Two years ago the Academy Awards broke tradition by changing the number of films nominated each year for the Best Picture category, extending the field from five films to ten.

The Academy have announced that it is again rewriting the rules. Members have voted to implement a percentage-based system in which the number of Best Picture films will vary — minimum five, maximum ten — depending on how many votes they receive. Five percent of first place votes will be the minimum to determine whether a film gets a Best Picture nom.

Part of the rationale is to give the nominations an extra element of surprise. The number of Best Pic candidates will be declared in the annual January nominations announcements.
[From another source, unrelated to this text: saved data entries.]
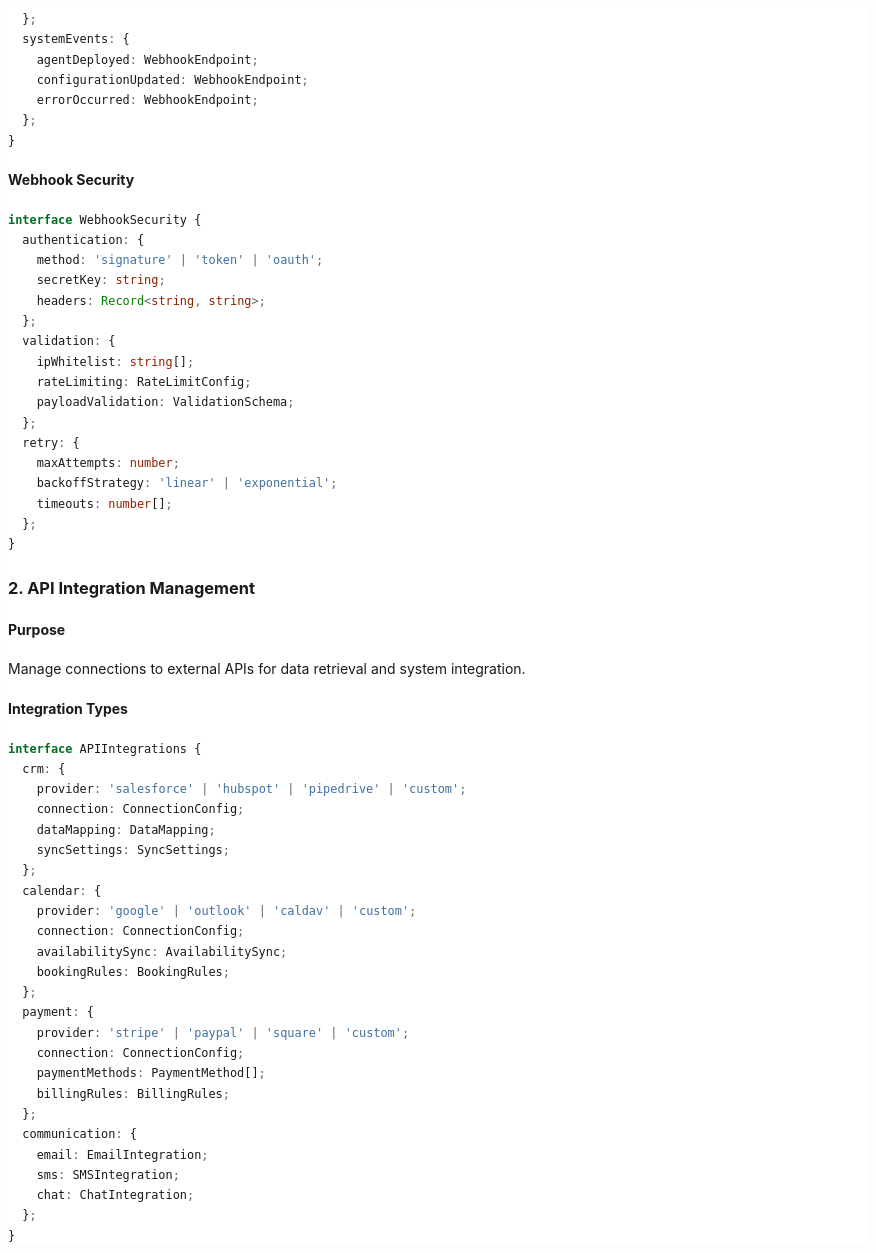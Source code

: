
 ```typescript
  };
  systemEvents: {
    agentDeployed: WebhookEndpoint;
    configurationUpdated: WebhookEndpoint;
    errorOccurred: WebhookEndpoint;
  };
}
```

#### Webhook Security
```typescript
interface WebhookSecurity {
  authentication: {
    method: 'signature' | 'token' | 'oauth';
    secretKey: string;
    headers: Record<string, string>;
  };
  validation: {
    ipWhitelist: string[];
    rateLimiting: RateLimitConfig;
    payloadValidation: ValidationSchema;
  };
  retry: {
    maxAttempts: number;
    backoffStrategy: 'linear' | 'exponential';
    timeouts: number[];
  };
}
```

### 2. API Integration Management

#### Purpose
Manage connections to external APIs for data retrieval and system integration.

#### Integration Types
```typescript
interface APIIntegrations {
  crm: {
    provider: 'salesforce' | 'hubspot' | 'pipedrive' | 'custom';
    connection: ConnectionConfig;
    dataMapping: DataMapping;
    syncSettings: SyncSettings;
  };
  calendar: {
    provider: 'google' | 'outlook' | 'caldav' | 'custom';
    connection: ConnectionConfig;
    availabilitySync: AvailabilitySync;
    bookingRules: BookingRules;
  };
  payment: {
    provider: 'stripe' | 'paypal' | 'square' | 'custom';
    connection: ConnectionConfig;
    paymentMethods: PaymentMethod[];
    billingRules: BillingRules;
  };
  communication: {
    email: EmailIntegration;
    sms: SMSIntegration;
    chat: ChatIntegration;
  };
}
```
Here’s a snippet from the Academy’s press release:

With the help of PricewaterhouseCoopers, we’ve been looking not just at what happened over the past two years, but at what would have happened if we had been selecting 10 nominees for the past 10 years,” explained Academy President Tom Sherak, who noted that it was retiring Academy executive director Bruce Davis who recommended the change first to Sherak and incoming CEO Dawn Hudson and then to the governors.

During the period studied, the average percentage of first place votes received by the top vote-getting movie was 20.5. After much analysis by Academy officials, it was determined that 5% of first place votes should be the minimum in order to receive a nomination, resulting in a slate of anywhere from five to 10 movies.